そして、普段ほぼあて書きをしない荻上監督が、ずっと気になっていたという存在の剛さんと向き合い、お互いを人間同士として理解し合い、沢田というキャラクターを立体化させていく過程で、主題歌は剛さんの代表的な楽曲でもある「街」はどうだろうか、と荻上監督に相談したところ……「実は脚本を書きながら聞いていたのが『街』でした」というお返事。
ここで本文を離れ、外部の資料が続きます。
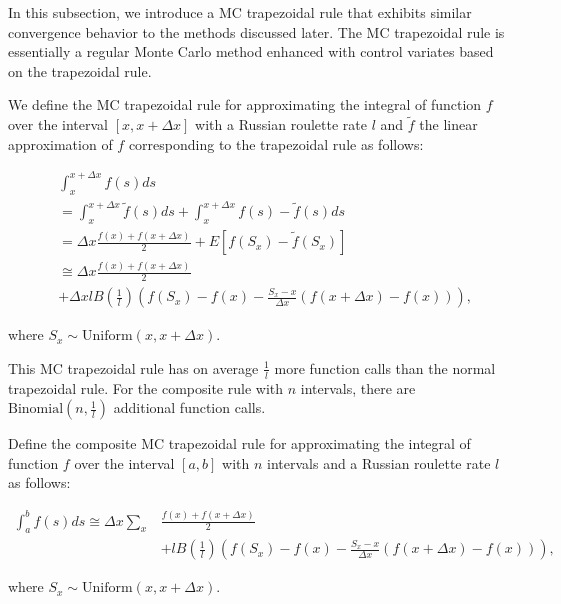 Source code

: \documentclass[a4paper,12pt]{article}
\begin{document}
In this subsection, we introduce a MC trapezoidal rule that
exhibits similar convergence behavior to the methods discussed later.
The MC trapezoidal rule is essentially a regular Monte Carlo method
enhanced with control variates based on the trapezoidal rule.

\begin{definition}
    We define the MC trapezoidal rule for approximating the integral
    of function $f$ over the interval $[x, x+\Delta x]$ with a Russian roulette rate
    $l$ and $\tilde{f}$ the linear approximation of $f$ corresponding
    to the trapezoidal rule as follows:

    \begin{align}
         & \int_{x}^{x+\Delta x} f(s) ds                 \\
         & = \int_{x}^{x+\Delta x}  \tilde{f}(s) ds +
        \int_{x}^{x+\Delta x}  f(s) - \tilde{f}(s) ds    \\
         & = \Delta x \frac{f(x) + f(x+\Delta x)}{2}
        + E \left[f(S_x) - \tilde{f}(S_x)\right]         \\
         & \cong \Delta x \frac{f(x) + f(x+\Delta x)}{2} \\
         & + \Delta x l B\left( \frac{1}{l}\right)
        \left(f(S_x) - f(x) - \frac{S_x - x}{\Delta x}
        \left(f(x+\Delta x) - f(x)\right) \right),
    \end{align}

    where $S_x \sim \text{Uniform}(x,x+\Delta x)$.
\end{definition}


This MC trapezoidal rule has on average $\frac{1}{l}$ more function calls than
the normal trapezoidal rule. For the composite rule with $n$ intervals,
there are $\text{Binomial}(n,\frac{1}{l})$ additional function calls.


\begin{definition} \label{MCtrap}
    Define the composite MC trapezoidal rule for approximating the integral
    of function $f$ over the interval $[a, b]$ with $n$ intervals
    and a Russian roulette rate $l$ as follows:

    \begin{align}
        \int_{a}^{b} f(s) ds \cong \Delta x \sum_{x} & \frac{f(x) + f(x+\Delta x)}{2} \\
                                                     & + l B\left(\frac{1}{l}\right)
        \left(f(S_x) - f(x) - \frac{S_x - x}{\Delta x}(f(x+\Delta x) - f(x))\right),
    \end{align}

    where $S_x \sim \text{Uniform}(x,x+\Delta x)$.

\end{definition}
\end{document}
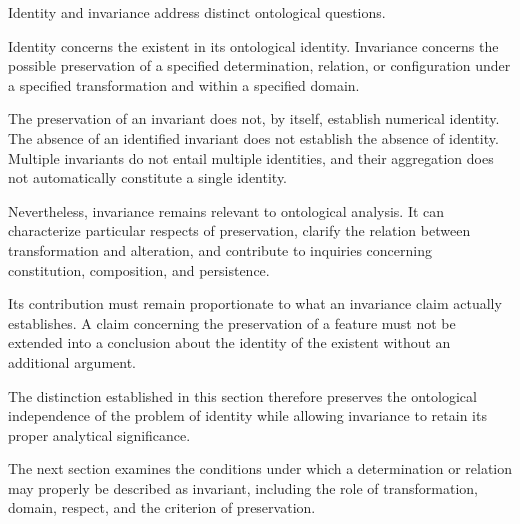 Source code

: Identity and invariance address distinct ontological
questions.

Identity concerns the existent in its ontological
identity. Invariance concerns the possible preservation
of a specified determination, relation, or configuration
under a specified transformation and within
a specified domain.

The preservation of an invariant does not, by
itself, establish numerical identity. The absence
of an identified invariant does not establish
the absence of identity. Multiple invariants
do not entail multiple identities, and their
aggregation does not automatically constitute
a single identity.

Nevertheless, invariance remains relevant to
ontological analysis. It can characterize particular
respects of preservation, clarify the relation
between transformation and alteration, and
contribute to inquiries concerning constitution,
composition, and persistence.

Its contribution must remain proportionate to
what an invariance claim actually establishes.
A claim concerning the preservation of a feature
must not be extended into a conclusion about
the identity of the existent without an additional
argument.

The distinction established in this section
therefore preserves the ontological independence
of the problem of identity while allowing
invariance to retain its proper analytical
significance.

The next section examines the conditions under
which a determination or relation may properly
be described as invariant, including the role
of transformation, domain, respect, and the
criterion of preservation.

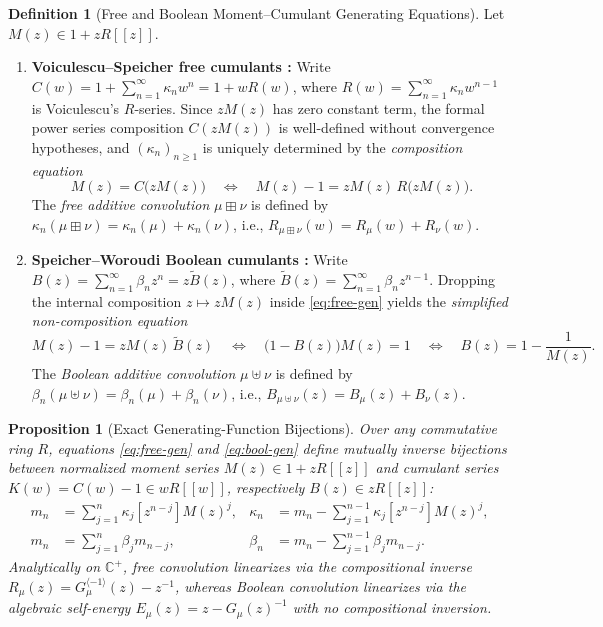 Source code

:\documentclass[11pt,a4paper]{article}
\newtheorem{proposition}[theorem]{Proposition}
\theoremstyle{definition}
\newtheorem{definition}[theorem]{Definition}
\theoremstyle{remark}
\begin{document}
\begin{definition}[Free and Boolean Moment--Cumulant Generating Equations]
Let $M(z) \in 1 + z R[[z]]$.
\begin{enumerate}
  \item[(a)] \textbf{Voiculescu--Speicher free cumulants \cite{Voiculescu1986,Speicher1994}:} Write $C(w) = 1 + \sum_{n=1}^{\infty} \kappa_n w^n = 1 + w R(w)$, where $R(w) = \sum_{n=1}^{\infty} \kappa_n w^{n-1}$ is Voiculescu's $R$-series. Since $z M(z)$ has zero constant term, the formal power series composition $C(z M(z))$ is well-defined without convergence hypotheses, and $(\kappa_n)_{n \ge 1}$ is uniquely determined by the \emph{composition equation}
  \begin{equation}\label{eq:free-gen}
    M(z) = C\bigl(z M(z)\bigr) \quad \Longleftrightarrow \quad M(z) - 1 = z M(z) \, R\bigl(z M(z)\bigr).
  \end{equation}
  The \emph{free additive convolution} $\mu \boxplus \nu$ is defined by $\kappa_n(\mu \boxplus \nu) = \kappa_n(\mu) + \kappa_n(\nu)$, i.e., $R_{\mu \boxplus \nu}(w) = R_\mu(w) + R_\nu(w)$.
  \item[(b)] \textbf{Speicher--Woroudi Boolean cumulants \cite{SpeicherWoroudi1997}:} Write $B(z) = \sum_{n=1}^{\infty} \beta_n z^n = z \tilde{B}(z)$, where $\tilde{B}(z) = \sum_{n=1}^{\infty} \beta_n z^{n-1}$. Dropping the internal composition $z \mapsto z M(z)$ inside \eqref{eq:free-gen} yields the \emph{simplified non-composition equation}
  \begin{equation}\label{eq:bool-gen}
    M(z) - 1 = z M(z) \, \tilde{B}(z) \quad \Longleftrightarrow \quad \bigl(1 - B(z)\bigr) M(z) = 1 \quad \Longleftrightarrow \quad B(z) = 1 - \frac{1}{M(z)}.
  \end{equation}
  The \emph{Boolean additive convolution} $\mu \uplus \nu$ is defined by $\beta_n(\mu \uplus \nu) = \beta_n(\mu) + \beta_n(\nu)$, i.e., $B_{\mu \uplus \nu}(z) = B_\mu(z) + B_\nu(z)$.
\end{enumerate}
\end{definition}

\begin{proposition}[Exact Generating-Function Bijections]\label{prop:gen-bijections}
Over any commutative ring $R$, equations \eqref{eq:free-gen} and \eqref{eq:bool-gen} define mutually inverse bijections between normalized moment series $M(z) \in 1 + z R[[z]]$ and cumulant series $K(w) = C(w) - 1 \in w R[[w]]$, respectively $B(z) \in z R[[z]]$:
\begin{align}
  m_n &= \sum_{j=1}^{n} \kappa_j [z^{n-j}] M(z)^j, & \kappa_n &= m_n - \sum_{j=1}^{n-1} \kappa_j [z^{n-j}] M(z)^j, \label{eq:rec-free}\\
  m_n &= \sum_{j=1}^{n} \beta_j m_{n-j}, & \beta_n &= m_n - \sum_{j=1}^{n-1} \beta_j m_{n-j}. \label{eq:rec-bool}
\end{align}
Analytically on $\mathbb{C}^+$, free convolution linearizes via the compositional inverse $R_\mu(z) = G_\mu^{\langle -1 \rangle}(z) - z^{-1}$, whereas Boolean convolution linearizes via the algebraic self-energy $E_\mu(z) = z - G_\mu(z)^{-1}$ with no compositional inversion.
\end{proposition}
\end{document}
ここだけの話、荻上監督は主題歌に積極的なタイプの作家ではないのが分かってはいたので、その前向きな返答に驚きました。とはいえ、剛さんが最もしんどかったであろう時期にかかれた、思い入れのあるソロデビュー曲を主題歌として使わせていただけるだろうか。私としては、だからこそ、という気持ちが強くありました。このタイミングで荻上監督と堂本剛という2人のアーティストが引き寄せ合い、27年ぶりの単独主演作品が実現した。その物語は、もし、堂本剛がスーパースターじゃなかったら? というパラレルワールドともとれるもの。剛さんが辛かった時期の心情が投影された楽曲が、20年以上たった今≪沢田≫という剛さんのあて書きだが剛さんではない、ある男の人生の物語を締めくくる楽曲として新たな存在感を獲得する……、元の楽曲が素晴らしくないとそうそうできることではありません。この提案に剛さん自ら「それなら45歳の今の自分の声で新録したい」と言っていただき、今回の、映画館でしかフルで聞けない幻の主題歌「街(movie ver.)」が誕生しました。
その説得力は凄まじく、主人公がこの先どう生きていくのか、物語が終わった……。(まる)……の先を想像させてくれる、物語の一部として確かに存在している、そんな唯一無二の主題歌になっていると思います。